╭─ Information shown

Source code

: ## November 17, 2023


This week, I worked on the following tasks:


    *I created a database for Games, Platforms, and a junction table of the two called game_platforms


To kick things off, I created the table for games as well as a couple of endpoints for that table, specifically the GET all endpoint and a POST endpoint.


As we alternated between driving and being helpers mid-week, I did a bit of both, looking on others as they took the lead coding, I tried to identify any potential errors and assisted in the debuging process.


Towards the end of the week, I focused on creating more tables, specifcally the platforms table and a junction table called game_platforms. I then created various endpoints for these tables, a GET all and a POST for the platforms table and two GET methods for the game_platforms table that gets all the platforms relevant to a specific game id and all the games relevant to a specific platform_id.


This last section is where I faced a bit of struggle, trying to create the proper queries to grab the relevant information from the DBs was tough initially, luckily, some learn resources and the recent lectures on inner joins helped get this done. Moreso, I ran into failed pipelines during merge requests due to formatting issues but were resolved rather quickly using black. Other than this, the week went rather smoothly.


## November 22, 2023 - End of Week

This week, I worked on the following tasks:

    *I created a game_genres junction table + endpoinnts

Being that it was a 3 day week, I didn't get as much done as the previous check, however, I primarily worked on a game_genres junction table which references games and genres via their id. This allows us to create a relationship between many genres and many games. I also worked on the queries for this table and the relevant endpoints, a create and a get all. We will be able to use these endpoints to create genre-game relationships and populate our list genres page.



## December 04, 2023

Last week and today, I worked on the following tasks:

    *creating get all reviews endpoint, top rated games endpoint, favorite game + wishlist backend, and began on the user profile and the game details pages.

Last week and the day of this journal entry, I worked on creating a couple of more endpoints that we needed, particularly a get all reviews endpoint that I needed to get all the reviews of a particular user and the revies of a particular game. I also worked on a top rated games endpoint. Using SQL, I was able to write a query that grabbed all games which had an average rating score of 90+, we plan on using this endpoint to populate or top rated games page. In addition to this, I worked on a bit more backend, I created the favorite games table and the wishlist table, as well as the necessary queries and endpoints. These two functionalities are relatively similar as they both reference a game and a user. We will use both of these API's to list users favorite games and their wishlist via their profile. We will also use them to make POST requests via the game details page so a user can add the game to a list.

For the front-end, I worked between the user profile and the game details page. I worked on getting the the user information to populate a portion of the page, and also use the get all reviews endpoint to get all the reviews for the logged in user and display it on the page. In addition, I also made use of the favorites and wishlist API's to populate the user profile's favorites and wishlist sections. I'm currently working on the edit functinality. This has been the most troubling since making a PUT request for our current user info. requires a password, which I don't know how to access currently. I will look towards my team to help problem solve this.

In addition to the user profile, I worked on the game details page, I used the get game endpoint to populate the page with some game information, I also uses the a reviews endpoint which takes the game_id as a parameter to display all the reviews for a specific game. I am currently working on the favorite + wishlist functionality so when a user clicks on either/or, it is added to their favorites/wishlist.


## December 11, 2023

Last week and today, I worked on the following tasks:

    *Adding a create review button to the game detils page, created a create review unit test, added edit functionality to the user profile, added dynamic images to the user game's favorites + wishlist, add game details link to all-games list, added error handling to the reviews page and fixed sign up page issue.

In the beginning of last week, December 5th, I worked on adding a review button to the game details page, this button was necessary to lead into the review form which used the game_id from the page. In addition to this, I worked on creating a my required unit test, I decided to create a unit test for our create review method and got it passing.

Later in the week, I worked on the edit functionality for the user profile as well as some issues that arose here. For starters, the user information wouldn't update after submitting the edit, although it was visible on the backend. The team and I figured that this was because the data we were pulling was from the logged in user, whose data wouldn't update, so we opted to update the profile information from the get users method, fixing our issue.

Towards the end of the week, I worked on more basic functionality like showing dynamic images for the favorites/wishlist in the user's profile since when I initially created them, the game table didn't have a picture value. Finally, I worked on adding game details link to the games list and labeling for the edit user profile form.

╰─

An exact copy of all the records is the expected answer.

**Completed exercise**
Source code

: ## November 17, 2023


This week, I worked on the following tasks:


    *I created a database for Games, Platforms, and a junction table of the two called game_platforms


To kick things off, I created the table for games as well as a couple of endpoints for that table, specifically the GET all endpoint and a POST endpoint.


As we alternated between driving and being helpers mid-week, I did a bit of both, looking on others as they took the lead coding, I tried to identify any potential errors and assisted in the debuging process.


Towards the end of the week, I focused on creating more tables, specifcally the platforms table and a junction table called game_platforms. I then created various endpoints for these tables, a GET all and a POST for the platforms table and two GET methods for the game_platforms table that gets all the platforms relevant to a specific game id and all the games relevant to a specific platform_id.


This last section is where I faced a bit of struggle, trying to create the proper queries to grab the relevant information from the DBs was tough initially, luckily, some learn resources and the recent lectures on inner joins helped get this done. Moreso, I ran into failed pipelines during merge requests due to formatting issues but were resolved rather quickly using black. Other than this, the week went rather smoothly.


## November 22, 2023 - End of Week

This week, I worked on the following tasks:

    *I created a game_genres junction table + endpoinnts

Being that it was a 3 day week, I didn't get as much done as the previous check, however, I primarily worked on a game_genres junction table which references games and genres via their id. This allows us to create a relationship between many genres and many games. I also worked on the queries for this table and the relevant endpoints, a create and a get all. We will be able to use these endpoints to create genre-game relationships and populate our list genres page.



## December 04, 2023

Last week and today, I worked on the following tasks:

    *creating get all reviews endpoint, top rated games endpoint, favorite game + wishlist backend, and began on the user profile and the game details pages.

Last week and the day of this journal entry, I worked on creating a couple of more endpoints that we needed, particularly a get all reviews endpoint that I needed to get all the reviews of a particular user and the revies of a particular game. I also worked on a top rated games endpoint. Using SQL, I was able to write a query that grabbed all games which had an average rating score of 90+, we plan on using this endpoint to populate or top rated games page. In addition to this, I worked on a bit more backend, I created the favorite games table and the wishlist table, as well as the necessary queries and endpoints. These two functionalities are relatively similar as they both reference a game and a user. We will use both of these API's to list users favorite games and their wishlist via their profile. We will also use them to make POST requests via the game details page so a user can add the game to a list.

For the front-end, I worked between the user profile and the game details page. I worked on getting the the user information to populate a portion of the page, and also use the get all reviews endpoint to get all the reviews for the logged in user and display it on the page. In addition, I also made use of the favorites and wishlist API's to populate the user profile's favorites and wishlist sections. I'm currently working on the edit functinality. This has been the most troubling since making a PUT request for our current user info. requires a password, which I don't know how to access currently. I will look towards my team to help problem solve this.

In addition to the user profile, I worked on the game details page, I used the get game endpoint to populate the page with some game information, I also uses the a reviews endpoint which takes the game_id as a parameter to display all the reviews for a specific game. I am currently working on the favorite + wishlist functionality so when a user clicks on either/or, it is added to their favorites/wishlist.


## December 11, 2023

Last week and today, I worked on the following tasks:

    *Adding a create review button to the game detils page, created a create review unit test, added edit functionality to the user profile, added dynamic images to the user game's favorites + wishlist, add game details link to all-games list, added error handling to the reviews page and fixed sign up page issue.

In the beginning of last week, December 5th, I worked on adding a review button to the game details page, this button was necessary to lead into the review form which used the game_id from the page. In addition to this, I worked on creating a my required unit test, I decided to create a unit test for our create review method and got it passing.

Later in the week, I worked on the edit functionality for the user profile as well as some issues that arose here. For starters, the user information wouldn't update after submitting the edit, although it was visible on the backend. The team and I figured that this was because the data we were pulling was from the logged in user, whose data wouldn't update, so we opted to update the profile information from the get users method, fixing our issue.

Towards the end of the week, I worked on more basic functionality like showing dynamic images for the favorites/wishlist in the user's profile since when I initially created them, the game table didn't have a picture value. Finally, I worked on adding game details link to the games list and labeling for the edit user profile form.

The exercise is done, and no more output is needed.